• **WHAT YOU HAVE TO DO**
When you copy the entries, omit the images and keep every word as it is.

____________

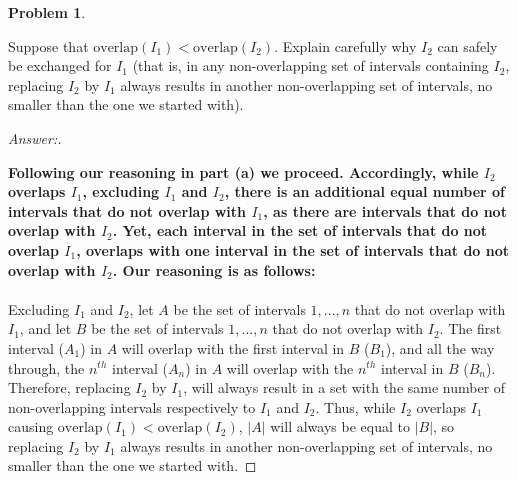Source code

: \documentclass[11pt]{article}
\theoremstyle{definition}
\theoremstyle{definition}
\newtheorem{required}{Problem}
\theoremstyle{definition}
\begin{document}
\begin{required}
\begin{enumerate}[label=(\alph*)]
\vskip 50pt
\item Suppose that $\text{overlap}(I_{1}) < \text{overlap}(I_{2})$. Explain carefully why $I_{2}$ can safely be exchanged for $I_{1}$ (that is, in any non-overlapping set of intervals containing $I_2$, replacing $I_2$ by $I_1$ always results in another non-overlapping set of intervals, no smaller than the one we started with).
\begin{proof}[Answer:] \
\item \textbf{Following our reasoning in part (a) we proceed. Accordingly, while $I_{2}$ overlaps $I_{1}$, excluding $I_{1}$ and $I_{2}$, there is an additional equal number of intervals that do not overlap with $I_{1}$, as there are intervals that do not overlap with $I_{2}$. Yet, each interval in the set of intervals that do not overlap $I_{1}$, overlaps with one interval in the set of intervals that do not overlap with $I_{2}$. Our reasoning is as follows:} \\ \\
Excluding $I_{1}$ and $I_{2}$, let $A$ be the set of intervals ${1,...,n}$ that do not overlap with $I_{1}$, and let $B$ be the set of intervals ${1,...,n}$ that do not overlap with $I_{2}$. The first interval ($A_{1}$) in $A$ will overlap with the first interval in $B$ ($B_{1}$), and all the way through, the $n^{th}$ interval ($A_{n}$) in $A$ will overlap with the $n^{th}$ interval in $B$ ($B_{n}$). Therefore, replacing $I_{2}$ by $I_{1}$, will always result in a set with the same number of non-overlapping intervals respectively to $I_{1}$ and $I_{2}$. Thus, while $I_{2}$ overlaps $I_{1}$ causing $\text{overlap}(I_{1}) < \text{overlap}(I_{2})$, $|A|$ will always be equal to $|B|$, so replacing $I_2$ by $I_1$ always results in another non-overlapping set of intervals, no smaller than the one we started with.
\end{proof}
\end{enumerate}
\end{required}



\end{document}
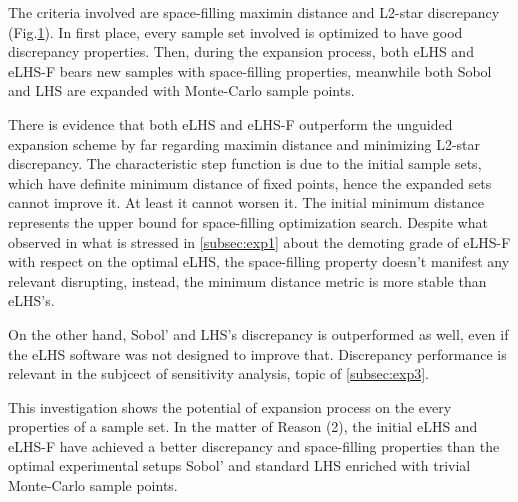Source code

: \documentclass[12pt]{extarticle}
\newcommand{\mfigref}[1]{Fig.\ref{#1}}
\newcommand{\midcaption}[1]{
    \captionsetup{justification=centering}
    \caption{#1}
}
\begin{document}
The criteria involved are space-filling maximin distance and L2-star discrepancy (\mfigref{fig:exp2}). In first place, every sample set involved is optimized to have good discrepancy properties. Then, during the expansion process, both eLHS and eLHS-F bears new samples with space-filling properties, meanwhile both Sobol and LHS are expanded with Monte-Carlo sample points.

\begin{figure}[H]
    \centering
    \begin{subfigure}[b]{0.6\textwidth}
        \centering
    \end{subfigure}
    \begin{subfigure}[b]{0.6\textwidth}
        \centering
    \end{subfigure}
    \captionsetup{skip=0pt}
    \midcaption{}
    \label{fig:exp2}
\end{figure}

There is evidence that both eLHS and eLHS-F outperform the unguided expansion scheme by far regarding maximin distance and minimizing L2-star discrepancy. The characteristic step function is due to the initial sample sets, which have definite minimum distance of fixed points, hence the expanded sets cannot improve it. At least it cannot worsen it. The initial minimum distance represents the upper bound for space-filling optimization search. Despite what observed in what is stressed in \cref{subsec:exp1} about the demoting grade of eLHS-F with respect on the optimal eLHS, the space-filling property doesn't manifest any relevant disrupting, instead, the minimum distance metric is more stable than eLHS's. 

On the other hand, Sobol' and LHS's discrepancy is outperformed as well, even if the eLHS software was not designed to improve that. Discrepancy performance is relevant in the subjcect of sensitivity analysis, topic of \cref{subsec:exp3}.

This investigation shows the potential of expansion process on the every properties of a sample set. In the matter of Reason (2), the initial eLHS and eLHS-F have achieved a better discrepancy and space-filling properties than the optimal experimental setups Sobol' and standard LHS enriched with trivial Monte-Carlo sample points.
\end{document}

____________

• **RESPONSE**
Source code

: \documentclass[11pt]{article}
\theoremstyle{definition}
\theoremstyle{definition}
\newtheorem{required}{Problem}
\theoremstyle{definition}
\begin{document}
\begin{required}
\begin{enumerate}[label=(\alph*)]
\vskip 50pt
\item Suppose that $\text{overlap}(I_{1}) < \text{overlap}(I_{2})$. Explain carefully why $I_{2}$ can safely be exchanged for $I_{1}$ (that is, in any non-overlapping set of intervals containing $I_2$, replacing $I_2$ by $I_1$ always results in another non-overlapping set of intervals, no smaller than the one we started with).
\begin{proof}[Answer:] \
\item \textbf{Following our reasoning in part (a) we proceed. Accordingly, while $I_{2}$ overlaps $I_{1}$, excluding $I_{1}$ and $I_{2}$, there is an additional equal number of intervals that do not overlap with $I_{1}$, as there are intervals that do not overlap with $I_{2}$. Yet, each interval in the set of intervals that do not overlap $I_{1}$, overlaps with one interval in the set of intervals that do not overlap with $I_{2}$. Our reasoning is as follows:} \\ \\
Excluding $I_{1}$ and $I_{2}$, let $A$ be the set of intervals ${1,...,n}$ that do not overlap with $I_{1}$, and let $B$ be the set of intervals ${1,...,n}$ that do not overlap with $I_{2}$. The first interval ($A_{1}$) in $A$ will overlap with the first interval in $B$ ($B_{1}$), and all the way through, the $n^{th}$ interval ($A_{n}$) in $A$ will overlap with the $n^{th}$ interval in $B$ ($B_{n}$). Therefore, replacing $I_{2}$ by $I_{1}$, will always result in a set with the same number of non-overlapping intervals respectively to $I_{1}$ and $I_{2}$. Thus, while $I_{2}$ overlaps $I_{1}$ causing $\text{overlap}(I_{1}) < \text{overlap}(I_{2})$, $|A|$ will always be equal to $|B|$, so replacing $I_2$ by $I_1$ always results in another non-overlapping set of intervals, no smaller than the one we started with.
\end{proof}
\end{enumerate}
\end{required}



\end{document}
Source code

: \documentclass[12pt]{extarticle}
\newcommand{\mfigref}[1]{Fig.\ref{#1}}
\newcommand{\midcaption}[1]{
    \captionsetup{justification=centering}
    \caption{#1}
}
\begin{document}
The criteria involved are space-filling maximin distance and L2-star discrepancy (\mfigref{fig:exp2}). In first place, every sample set involved is optimized to have good discrepancy properties. Then, during the expansion process, both eLHS and eLHS-F bears new samples with space-filling properties, meanwhile both Sobol and LHS are expanded with Monte-Carlo sample points.

\begin{figure}[H]
    \centering
    \begin{subfigure}[b]{0.6\textwidth}
        \centering
    \end{subfigure}
    \begin{subfigure}[b]{0.6\textwidth}
        \centering
    \end{subfigure}
    \captionsetup{skip=0pt}
    \midcaption{}
    \label{fig:exp2}
\end{figure}

There is evidence that both eLHS and eLHS-F outperform the unguided expansion scheme by far regarding maximin distance and minimizing L2-star discrepancy. The characteristic step function is due to the initial sample sets, which have definite minimum distance of fixed points, hence the expanded sets cannot improve it. At least it cannot worsen it. The initial minimum distance represents the upper bound for space-filling optimization search. Despite what observed in what is stressed in \cref{subsec:exp1} about the demoting grade of eLHS-F with respect on the optimal eLHS, the space-filling property doesn't manifest any relevant disrupting, instead, the minimum distance metric is more stable than eLHS's. 

On the other hand, Sobol' and LHS's discrepancy is outperformed as well, even if the eLHS software was not designed to improve that. Discrepancy performance is relevant in the subjcect of sensitivity analysis, topic of \cref{subsec:exp3}.

This investigation shows the potential of expansion process on the every properties of a sample set. In the matter of Reason (2), the initial eLHS and eLHS-F have achieved a better discrepancy and space-filling properties than the optimal experimental setups Sobol' and standard LHS enriched with trivial Monte-Carlo sample points.
\end{document}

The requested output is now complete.